Work order —
Filter the entries and keep only the lines where the string "already" appears.

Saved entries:
-*-

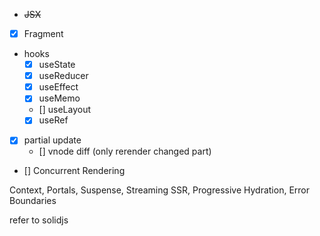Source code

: * ~~JSX~~
* [X] Fragment
* hooks
    * [X] useState
    * [X] useReducer
    * [X] useEffect
    * [X] useMemo
    * [] useLayout
    * [X] useRef
* [X] partial update
    * [] vnode diff (only rerender changed part)
* [] Concurrent Rendering

Context, Portals, Suspense, Streaming SSR, Progressive Hydration, Error Boundaries

refer to solidjs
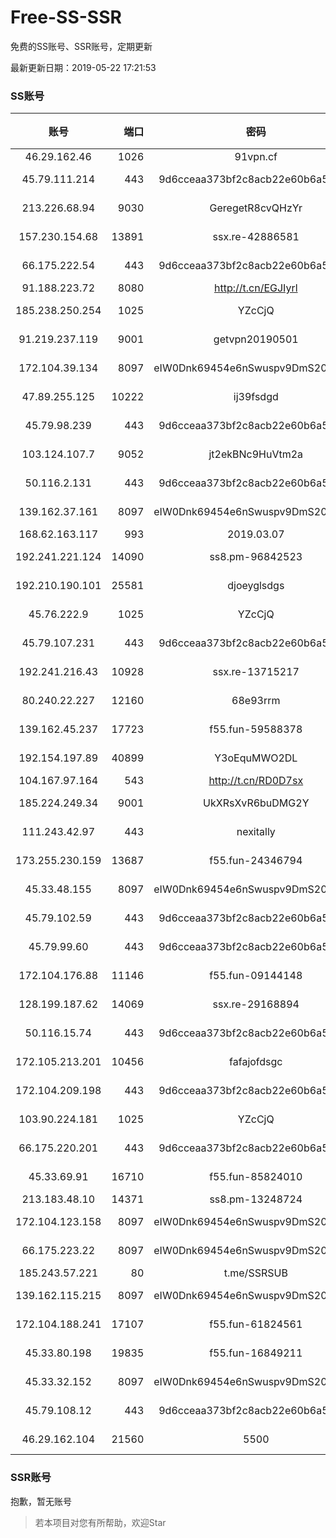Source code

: # Free-SS-SSR

免费的SS账号、SSR账号，定期更新

最新更新日期：2019-05-22 17:21:53 

### SS账号

|账号|端口|密码|加密方式|更新时间|国家|
|:-----:|-----:|:----:|:----:|:----:|:----:|
|46.29.162.46|1026|91vpn.cf|rc4-md5|17:17:13|RU|
|45.79.111.214|443|9d6cceaa373bf2c8acb22e60b6a58be6|aes-256-cfb|17:17:13|US|
|213.226.68.94|9030|GeregetR8cvQHzYr|aes-256-cfb|17:17:17|DE|
|157.230.154.68|13891|ssx.re-42886581|aes-256-cfb|17:17:06|US|
|66.175.222.54|443|9d6cceaa373bf2c8acb22e60b6a58be6|aes-256-cfb|17:17:16|US|
|91.188.223.72|8080|http://t.cn/EGJIyrl|rc4-md5|17:17:15|RU|
|185.238.250.254|1025|YZcCjQ|chacha20-ietf|17:17:05|US|
|91.219.237.119|9001|getvpn20190501|aes-256-cfb|17:17:17|HU|
|172.104.39.134|8097|eIW0Dnk69454e6nSwuspv9DmS201tQ0D|aes-256-cfb|17:17:14|SG|
|47.89.255.125|10222|ij39fsdgd|chacha20-ietf|17:12:16|US|
|45.79.98.239|443|9d6cceaa373bf2c8acb22e60b6a58be6|aes-256-cfb|17:17:14|US|
|103.124.107.7|9052|jt2ekBNc9HuVtm2a|aes-256-cfb|16:52:16|US|
|50.116.2.131|443|9d6cceaa373bf2c8acb22e60b6a58be6|aes-256-cfb|17:17:13|US|
|139.162.37.161|8097|eIW0Dnk69454e6nSwuspv9DmS201tQ0D|aes-256-cfb|17:17:12|SG|
|168.62.163.117|993|2019.03.07|rc4-md5|17:17:15|US|
|192.241.221.124|14090|ss8.pm-96842523|aes-256-cfb|17:17:05|US|
|192.210.190.101|25581|djoeyglsdgs|aes-256-cfb|17:17:09|US|
|45.76.222.9|1025|YZcCjQ|chacha20-ietf|17:17:43|JP|
|45.79.107.231|443|9d6cceaa373bf2c8acb22e60b6a58be6|aes-256-cfb|17:17:15|US|
|192.241.216.43|10928|ssx.re-13715217|aes-256-cfb|17:17:05|US|
|80.240.22.227|12160|68e93rrm|aes-256-cfb|17:17:12|DE|
|139.162.45.237|17723|f55.fun-59588378|aes-256-cfb|17:17:06|SG|
|192.154.197.89|40899|Y3oEquMWO2DL|aes-256-cfb|17:17:20|US|
|104.167.97.164|543|http://t.cn/RD0D7sx|rc4-md5|17:17:13|CA|
|185.224.249.34|9001|UkXRsXvR6buDMG2Y|aes-256-cfb|17:12:13|RU|
|111.243.42.97|443|nexitally|aes-128-ctr|17:07:18|TW|
|173.255.230.159|13687|f55.fun-24346794|aes-256-cfb|17:17:05|US|
|45.33.48.155|8097|eIW0Dnk69454e6nSwuspv9DmS201tQ0D|aes-256-cfb|17:17:17|US|
|45.79.102.59|443|9d6cceaa373bf2c8acb22e60b6a58be6|aes-256-cfb|17:17:14|US|
|45.79.99.60|443|9d6cceaa373bf2c8acb22e60b6a58be6|aes-256-cfb|17:17:12|US|
|172.104.176.88|11146|f55.fun-09144148|aes-256-cfb|17:17:06|SG|
|128.199.187.62|14069|ssx.re-29168894|aes-256-cfb|17:17:07|SG|
|50.116.15.74|443|9d6cceaa373bf2c8acb22e60b6a58be6|aes-256-cfb|17:17:14|US|
|172.105.213.201|10456|fafajofdsgc|aes-256-cfb|17:17:08|JP|
|172.104.209.198|443|9d6cceaa373bf2c8acb22e60b6a58be6|aes-256-cfb|17:02:16|US|
|103.90.224.181|1025|YZcCjQ|chacha20-ietf|17:17:06|VN|
|66.175.220.201|443|9d6cceaa373bf2c8acb22e60b6a58be6|aes-256-cfb|17:17:11|US|
|45.33.69.91|16710|f55.fun-85824010|aes-256-cfb|17:17:05|US|
|213.183.48.10|14371|ss8.pm-13248724|rc4-md5|17:17:05|RU|
|172.104.123.158|8097|eIW0Dnk69454e6nSwuspv9DmS201tQ0D|aes-256-cfb|17:17:15|JP|
|66.175.223.22|8097|eIW0Dnk69454e6nSwuspv9DmS201tQ0D|aes-256-cfb|17:17:16|US|
|185.243.57.221|80|t.me/SSRSUB|rc4-md5|17:17:16|US|
|139.162.115.215|8097|eIW0Dnk69454e6nSwuspv9DmS201tQ0D|aes-256-cfb|17:17:18|JP|
|172.104.188.241|17107|f55.fun-61824561|aes-256-cfb|17:17:06|SG|
|45.33.80.198|19835|f55.fun-16849211|aes-256-cfb|17:17:05|US|
|45.33.32.152|8097|eIW0Dnk69454e6nSwuspv9DmS201tQ0D|aes-256-cfb|17:17:14|US|
|45.79.108.12|443|9d6cceaa373bf2c8acb22e60b6a58be6|aes-256-cfb|17:17:13|US|
|46.29.162.104|21560|5500|chacha20-ietf|17:17:16|RU|


### SSR账号

抱歉，暂无账号



> 若本项目对您有所帮助，欢迎Star
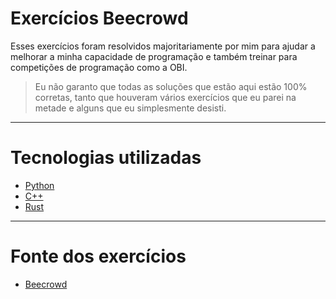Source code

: # Exercícios Beecrowd
Esses exercícios foram resolvidos majoritariamente por mim para ajudar a melhorar a minha capacidade de programação e também treinar para competições de programação como a OBI.

> Eu não garanto que todas as soluções que estão aqui estão 100% corretas, tanto que houveram vários exercícios que eu parei na metade e alguns que eu simplesmente desisti.

***

# Tecnologias utilizadas
- [Python](https://www.python.org/)
- [C++](https://www.cplusplus.com/)
- [Rust](https://www.rust-lang.org/)

***

# Fonte dos exercícios
- [Beecrowd](https://www.beecrowd.com.br/judge/en/categories)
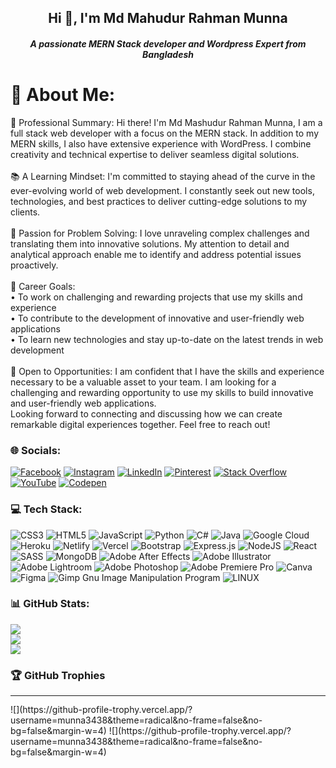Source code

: <h2 align="center">Hi 👋, I'm Md Mahudur Rahman Munna</h1>
<h5 align="center">A passionate MERN Stack developer and Wordpress Expert from Bangladesh</h3>

# 💫 About Me:
💼 Professional Summary: Hi there! I'm Md Mashudur Rahman Munna, I am a full stack web developer with a focus on the MERN stack. In addition to my MERN skills, I also have extensive experience with WordPress. I combine creativity and technical expertise to deliver seamless digital solutions.<br><br>📚 A Learning Mindset: I'm committed to staying ahead of the curve in the ever-evolving world of web development. I constantly seek out new tools, technologies, and best practices to deliver cutting-edge solutions to my clients.<br><br>🧩 Passion for Problem Solving: I love unraveling complex challenges and translating them into innovative solutions. My attention to detail and analytical approach enable me to identify and address potential issues proactively.<br><br>🎯 Career Goals:<br> • To work on challenging and rewarding projects that use my skills and experience<br> • To contribute to the development of innovative and user-friendly web applications<br> • To learn new technologies and stay up-to-date on the latest trends in web development<br><br>🌟 Open to Opportunities: I am confident that I have the skills and experience necessary to be a valuable asset to your team. I am looking for a challenging and rewarding opportunity to use my skills to build innovative and user-friendly web applications.<br>Looking forward to connecting and discussing how we can create remarkable digital experiences together. Feel free to reach out!


### 🌐 Socials:
[![Facebook](https://img.shields.io/badge/Facebook-%231877F2.svg?logo=Facebook&logoColor=white)](https://facebook.com/MRMMunna3438) [![Instagram](https://img.shields.io/badge/Instagram-%23E4405F.svg?logo=Instagram&logoColor=white)](https://instagram.com/mdmashudurrahmanmunna) [![LinkedIn](https://img.shields.io/badge/LinkedIn-%230077B5.svg?logo=linkedin&logoColor=white)](https://linkedin.com/in/mashudur-rahman-munna-0016a6230) [![Pinterest](https://img.shields.io/badge/Pinterest-%23E60023.svg?logo=Pinterest&logoColor=white)](https://pinterest.com/mdmashudurrahman) [![Stack Overflow](https://img.shields.io/badge/-Stackoverflow-FE7A16?logo=stack-overflow&logoColor=white)](https://stackoverflow.com/users/17536688) [![YouTube](https://img.shields.io/badge/YouTube-%23FF0000.svg?logo=YouTube&logoColor=white)](https://youtube.com/@UCQhRVdqtES0U9SjhKbeSEMw) [![Codepen](https://img.shields.io/badge/Codepen-000000?style=for-the-badge&logo=codepen&logoColor=white)](https://codepen.io/Mrm-munna) 

### 💻 Tech Stack:
![CSS3](https://img.shields.io/badge/css3-%231572B6.svg?style=for-the-badge&logo=css3&logoColor=white) ![HTML5](https://img.shields.io/badge/html5-%23E34F26.svg?style=for-the-badge&logo=html5&logoColor=white) ![JavaScript](https://img.shields.io/badge/javascript-%23323330.svg?style=for-the-badge&logo=javascript&logoColor=%23F7DF1E) ![Python](https://img.shields.io/badge/python-3670A0?style=for-the-badge&logo=python&logoColor=ffdd54) ![C#](https://img.shields.io/badge/c%23-%23239120.svg?style=for-the-badge&logo=c-sharp&logoColor=white) ![Java](https://img.shields.io/badge/java-%23ED8B00.svg?style=for-the-badge&logo=java&logoColor=white) ![Google Cloud](https://img.shields.io/badge/Google%20Cloud-%234285F4.svg?style=for-the-badge&logo=google-cloud&logoColor=white) ![Heroku](https://img.shields.io/badge/heroku-%23430098.svg?style=for-the-badge&logo=heroku&logoColor=white) ![Netlify](https://img.shields.io/badge/netlify-%23000000.svg?style=for-the-badge&logo=netlify&logoColor=#00C7B7) ![Vercel](https://img.shields.io/badge/vercel-%23000000.svg?style=for-the-badge&logo=vercel&logoColor=white) ![Bootstrap](https://img.shields.io/badge/bootstrap-%23563D7C.svg?style=for-the-badge&logo=bootstrap&logoColor=white) ![Express.js](https://img.shields.io/badge/express.js-%23404d59.svg?style=for-the-badge&logo=express&logoColor=%2361DAFB) ![NodeJS](https://img.shields.io/badge/node.js-6DA55F?style=for-the-badge&logo=node.js&logoColor=white) ![React](https://img.shields.io/badge/react-%2320232a.svg?style=for-the-badge&logo=react&logoColor=%2361DAFB) ![SASS](https://img.shields.io/badge/SASS-hotpink.svg?style=for-the-badge&logo=SASS&logoColor=white) ![MongoDB](https://img.shields.io/badge/MongoDB-%234ea94b.svg?style=for-the-badge&logo=mongodb&logoColor=white) ![Adobe After Effects](https://img.shields.io/badge/Adobe%20After%20Effects-9999FF.svg?style=for-the-badge&logo=Adobe%20After%20Effects&logoColor=white) ![Adobe Illustrator](https://img.shields.io/badge/adobeillustrator-%23FF9A00.svg?style=for-the-badge&logo=adobeillustrator&logoColor=white) ![Adobe Lightroom](https://img.shields.io/badge/Adobe%20Lightroom-31A8FF.svg?style=for-the-badge&logo=Adobe%20Lightroom&logoColor=white) ![Adobe Photoshop](https://img.shields.io/badge/adobephotoshop-%2331A8FF.svg?style=for-the-badge&logo=adobephotoshop&logoColor=white) ![Adobe Premiere Pro](https://img.shields.io/badge/Adobe%20Premiere%20Pro-9999FF.svg?style=for-the-badge&logo=Adobe%20Premiere%20Pro&logoColor=white) ![Canva](https://img.shields.io/badge/Canva-%2300C4CC.svg?style=for-the-badge&logo=Canva&logoColor=white) 	![Figma](https://img.shields.io/badge/figma-%23F24E1E.svg?style=for-the-badge&logo=figma&logoColor=white) ![Gimp Gnu Image Manipulation Program](https://img.shields.io/badge/Gimp-657D8B?style=for-the-badge&logo=gimp&logoColor=FFFFFF) ![LINUX](https://img.shields.io/badge/Linux-FCC624?style=for-the-badge&logo=linux&logoColor=black)
### 📊 GitHub Stats:
![](https://github-readme-stats.vercel.app/api?username=munna3438&theme=dark&hide_border=false&include_all_commits=false&count_private=false)<br/>
![](https://github-readme-streak-stats.herokuapp.com/?user=munna3438&theme=dark&hide_border=false)<br/>
![](https://github-readme-stats.vercel.app/api/top-langs/?username=munna3438&theme=dark&hide_border=false&include_all_commits=false&count_private=false&layout=compact)
### 🏆 GitHub Trophies
<hr style="height:0.3px;">
![](https://github-profile-trophy.vercel.app/?username=munna3438&theme=radical&no-frame=false&no-bg=false&margin-w=4)
![](https://github-profile-trophy.vercel.app/?username=munna3438&theme=radical&no-frame=false&no-bg=false&margin-w=4)

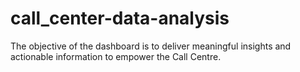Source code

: # call_center-data-analysis
The objective of the dashboard is to deliver meaningful insights and actionable information to empower the Call Centre. 

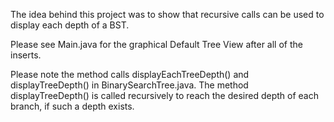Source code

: The idea behind this project was to show that recursive calls can be used to display each depth of a BST.

Please see Main.java for the graphical Default Tree View after all of the inserts.

Please note the method calls displayEachTreeDepth() and displayTreeDepth() in BinarySearchTree.java.  The method displayTreeDepth() is called recursively to reach the desired depth of each branch, if such a depth exists.


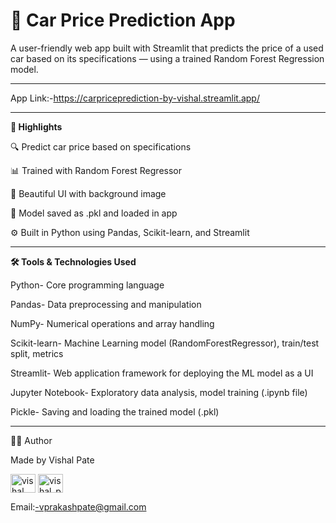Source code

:# 🚗 Car Price Prediction App

A user-friendly web app built with Streamlit that predicts the price of a used car based on its specifications — using a trained Random Forest Regression model.
___________________________________________________________________________________________________________________________________________

App Link:-https://carpriceprediction-by-vishal.streamlit.app/
___________________________________________________________________________________________________________________________________________

**🌟 Highlights**

🔍 Predict car price based on specifications

📊 Trained with Random Forest Regressor

🎨 Beautiful UI with background image

🧠 Model saved as .pkl and loaded in app

⚙️ Built in Python using Pandas, Scikit-learn, and Streamlit

___________________________________________________________________________________________________________________________________________

**🛠 Tools & Technologies Used**

Python-	Core programming language

Pandas-	Data preprocessing and manipulation

NumPy-	Numerical operations and array handling

Scikit-learn-	Machine Learning model (RandomForestRegressor), train/test split, metrics

Streamlit-	Web application framework for deploying the ML model as a UI

Jupyter Notebook-	Exploratory data analysis, model training (.ipynb file)

Pickle-	Saving and loading the trained model (.pkl)

___________________________________________________________________________________________________________________________________________

🙋‍♂️ Author

Made by Vishal Pate

<p align="left">
<a href="https://linkedin.com/in/vishal pate" target="blank"><img align="center" src="https://raw.githubusercontent.com/rahuldkjain/github-profile-readme-generator/master/src/images/icons/Social/linked-in-alt.svg" alt="vishal pate" height="30" width="40" /></a>
<a href="https://instagram.com/vishal_pate_10" target="blank"><img align="center" src="https://raw.githubusercontent.com/rahuldkjain/github-profile-readme-generator/master/src/images/icons/Social/instagram.svg" alt="vishal_pate_10" height="30" width="40" /></a>
</p>

Email:-vprakashpate@gmail.com
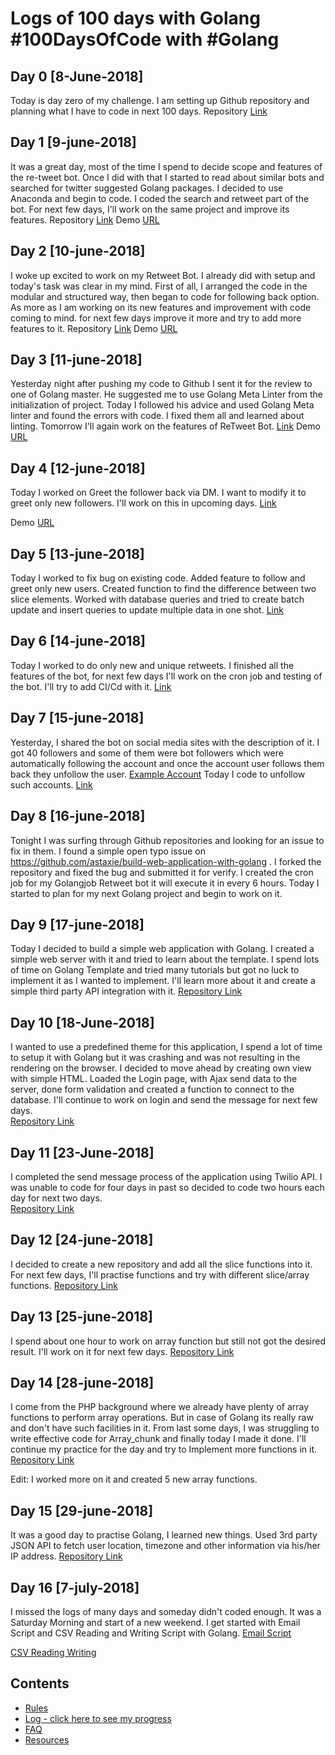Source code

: # Logs of 100 days with Golang  #100DaysOfCode with #Golang

## Day 0 [8-June-2018]
Today is day zero of my challenge. I am setting up Github repository and planning what I have to code in next 100 days.
Repository [Link](https://github.com/bharatsewani1993/100daysofcode)

## Day 1 [9-june-2018]
It was a great day, most of the time I spend to decide scope and features of the re-tweet bot.  Once I did with that I started to read about similar bots and searched for twitter suggested Golang packages.  I decided to use Anaconda and begin to code.  I coded the search and retweet part of the bot. For next few days, I'll work on the same project and improve its features.
Repository [Link](https://github.com/bharatsewani1993/ReTweetBot)
Demo [URL](https://youtu.be/1GSKwWceUkQ)

## Day 2 [10-june-2018]
I woke up excited to work on my Retweet Bot. I already did with setup and today's task was clear in my mind. First of all, I arranged the code in the modular and structured way, then began to code for following back option.
As more as I am working on its new features and improvement with code coming to mind. for next few days improve it more and try to add more features to it.
Repository [Link](https://github.com/bharatsewani1993/ReTweetBot)
Demo [URL](https://goo.gl/EY7HBg)

## Day 3 [11-june-2018]
Yesterday night after pushing my code to Github I sent it for the review to one of Golang master. He suggested me to use Golang Meta Linter from the initialization of project.  Today I followed his advice and used Golang Meta linter and found the errors with code. I fixed them all and learned about linting. Tomorrow I'll again work on the features of ReTweet Bot.
[Link](https://github.com/bharatsewani1993/ReTweetBot)
Demo [URL](https://youtu.be/foqpBFhnIIA)

## Day 4 [12-june-2018]
Today I worked on Greet the follower back via DM. I want to modify it to greet only new followers. I'll work on this in upcoming days.
[Link](https://github.com/bharatsewani1993/ReTweetBot)

Demo [URL](https://youtu.be/75oQIAMaed4)

## Day 5 [13-june-2018]
Today I worked to fix bug on existing code.  Added feature to follow and greet only new users. Created function to find the difference between two slice elements. Worked with database queries and tried to create batch update and insert queries to update multiple data in one shot.
[Link](https://github.com/bharatsewani1993/ReTweetBot)


## Day 6 [14-june-2018]
Today I worked to do only new and unique retweets. I finished all the features of the bot, for next few days I'll work on the cron job and testing of the bot. I'll try to add CI/Cd with it.
[Link](https://goo.gl/fGerz7)

## Day 7 [15-june-2018]
Yesterday, I shared the bot on social media sites with the description of it.  I got 40 followers and some of them were bot followers which were automatically following the account and once the account user follows them back they unfollow the user. [Example Account](https://twitter.com/deadat0)  Today I code to unfollow such accounts. [Link](https://github.com/bharatsewani1993/ReTweetBot/commit/554b88d2f5a6c902b92afc600955a49125fec89c)

## Day 8 [16-june-2018]
Tonight I was surfing through Github repositories and looking for an issue to fix in them. I found a simple open typo issue on https://github.com/astaxie/build-web-application-with-golang . I forked the repository and fixed the bug and submitted it for verify. I created the cron job for my Golangjob Retweet bot it will execute it in every 6 hours.  Today I started to plan for my next Golang project and begin to work on it.

## Day 9 [17-june-2018]
Today I decided to build a simple web application with Golang. I created a simple web server with it and tried to learn about the template. I spend lots of time on Golang Template and tried many tutorials but got no luck to implement it as I wanted to implement. I'll learn more about it and create a simple third party API integration with it.
[Repository Link](https://github.com/bharatsewani1993/smsapplication)

## Day 10 [18-June-2018]
I wanted to use a predefined theme for this application, I spend a lot of time to setup it with Golang but it was crashing and was not resulting in the rendering on the browser.  I decided to move ahead by creating own view with simple HTML. Loaded the Login page, with Ajax send data to the server, done form validation and created a function to connect to the database. I'll continue to work on login and send the message for next few days.  
[Repository Link](https://github.com/bharatsewani1993/smsapplication/commit/dd87cac7af4505ba6b75d8b6a7a4d1f2251e3223)

## Day 11 [23-June-2018]
I completed the send message process of the application using Twilio API. I was unable to code for four days in past so decided to code two hours each day for next two days.  
[Repository Link](https://github.com/bharatsewani1993/smsapplication/commit/7d6c41f86ee98b5d8f233e4b6238e65f7055fa1b)

## Day 12 [24-june-2018]
I decided to create a new repository and add all the slice functions into it. For next few days, I'll practise functions and try with different slice/array functions.
[Repository Link](https://github.com/bharatsewani1993/slicefunctions)

## Day 13 [25-june-2018]
I spend about one hour to work on array function but still not got the desired result. I'll work on it for next few days.
[Repository Link](https://github.com/bharatsewani1993/slicefunctions/commit/c43ce6276a992a0f592e8b8e9952e0ec3f310558)

## Day 14 [28-june-2018]
I come from the PHP background where we already have plenty of array functions to perform array operations.  But in case of Golang its really raw and don't have such facilities in it. From last some days, I was struggling to write effective code for Array_chunk and finally today I made it done.
I'll continue my practice for the day and try to Implement more functions in it. [Repository Link](https://github.com/bharatsewani1993/slicefunctions/commit/0956155a83b96dfffff5c70b3313e3b028078e11)

Edit: I worked more on it and created 5 new array functions.

## Day 15 [29-june-2018]
It was a good day to practise Golang, I learned new things.
Used 3rd party JSON API to fetch user location, timezone and other information via his/her IP address.
[Repository Link](https://github.com/bharatsewani1993/ip2location)

## Day 16 [7-july-2018]
I missed the logs of many days and someday didn't coded enough. It was a Saturday Morning and start of a new weekend. I get started with Email Script and CSV Reading and Writing Script with Golang.
[Email Script](https://github.com/bharatsewani1993/Golangemail)

[CSV Reading Writing](https://github.com/bharatsewani1993/golangcsv)


## Contents
  * [Rules](/Rules.md)
  * [Log - click here to see my progress](/Logfile.md)
  * [FAQ](/FAQ.md)
  * [Resources](/Resources.md)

-*-

Solution to this problem —
I woke up excited to work on my Retweet Bot. I already did with setup and today's task was clear in my mind. First of all, I arranged the code in the modular and structured way, then began to code for following back option.
I come from the PHP background where we already have plenty of array functions to perform array operations.  But in case of Golang its really raw and don't have such facilities in it. From last some days, I was struggling to write effective code for Array_chunk and finally today I made it done.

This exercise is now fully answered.